For the $k=4$ case, one can simply note that
$$n^4 + 4 = (n^2 - 2n + 2)(n^2 + 2n + 2)$$
The motivation is realizing that you have something that looks like it could factor as two factors of $n^2 + ?n + 2$, since $(n^2)^2 = n^4$ and $2^2 = 4$, and trying to determine what that unknown quantity is. One observes that, letting that quantity be variables $b,c$ in two factors, that
$$(n^2 + bn + 2)(n^2 + cn + 2) = n^4 + n^3 (b+c) + n^2 (bc + 4) + n(2b+2c) + 4$$
So one requires that
$$\begin{cases}
b+c = 0 \\
bc + 4 = 0 \\
2b + 2c = 0
\end{cases}$$
though the latter equation is redundant. So you end up having two numbers whose sum is zero, and whose product is $-4$. Some trial and error readily let's one see that $b = -2$ and $c=2$. (Or I suppose you could try substitution or another method.)
That said, I'm not really sure about generalizations on the $n^k + k$ case.

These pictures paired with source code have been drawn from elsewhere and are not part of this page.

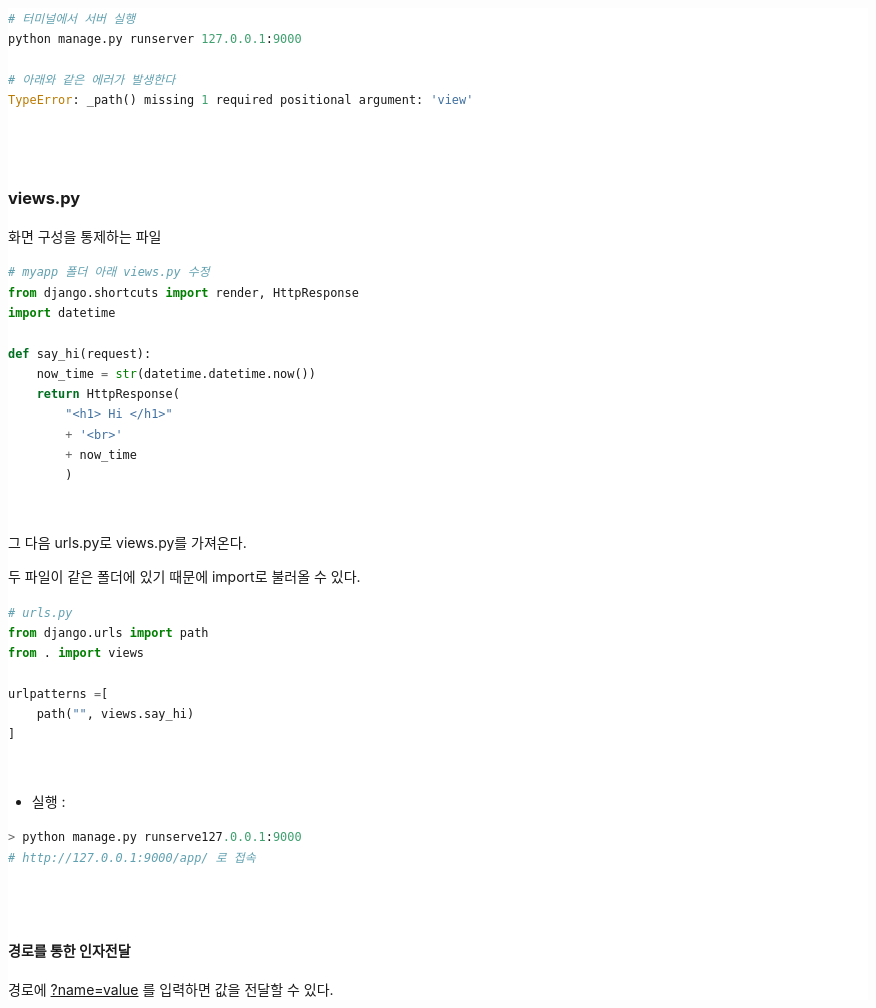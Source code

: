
 ```python
# 터미널에서 서버 실행
python manage.py runserver 127.0.0.1:9000

# 아래와 같은 에러가 발생한다
TypeError: _path() missing 1 required positional argument: 'view'
```

<br><br>

### views.py

화면 구성을 통제하는 파일

```python
# myapp 폴더 아래 views.py 수정
from django.shortcuts import render, HttpResponse
import datetime

def say_hi(request):
    now_time = str(datetime.datetime.now())
    return HttpResponse(
        "<h1> Hi </h1>" 
        + '<br>' 
        + now_time
        )
```

<br>

그 다음 urls.py로 views.py를 가져온다.

두 파일이 같은 폴더에 있기 때문에 import로 불러올 수 있다.

```python
# urls.py
from django.urls import path
from . import views

urlpatterns =[
    path("", views.say_hi)
]
```

<br>

* 실행 : 

```python
> python manage.py runserve127.0.0.1:9000
# http://127.0.0.1:9000/app/ 로 접속
```

<br><br>

#### 경로를 통한 인자전달

경로에 <u>?name=value</u> 를 입력하면 값을 전달할 수 있다.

- Obviously $k=1$ is a dud. Take $n=6$. ($7$ is prime.)
- In the case $k=2$, take $n=3$. ($11$ is prime.)
- In the case $k=3$, take $n=2$. ($11$ is prime.)
- In the case $k=5$, take $n=2$. ($37$ is prime.)
- In the case $k=6$, not sure. (Nothing sticks out as one to me with small cases.)
- In the case $k=7$, take $n=4$. ($16,391$ is prime.)
- In the case $k=8$, take $n=3$. ($6,569$ is prime.)
- In the case $k=9$, take $n=2$. ($521$ is prime.)
- In the case $k=10$, not sure. (Nothing sticks out as one to me with small cases.)
So I know it's true for $k=4$, and maybe $6$ and $10$, but I'm not sure.
Not really up for trying more cases, but I'm not sure of a pattern offhand.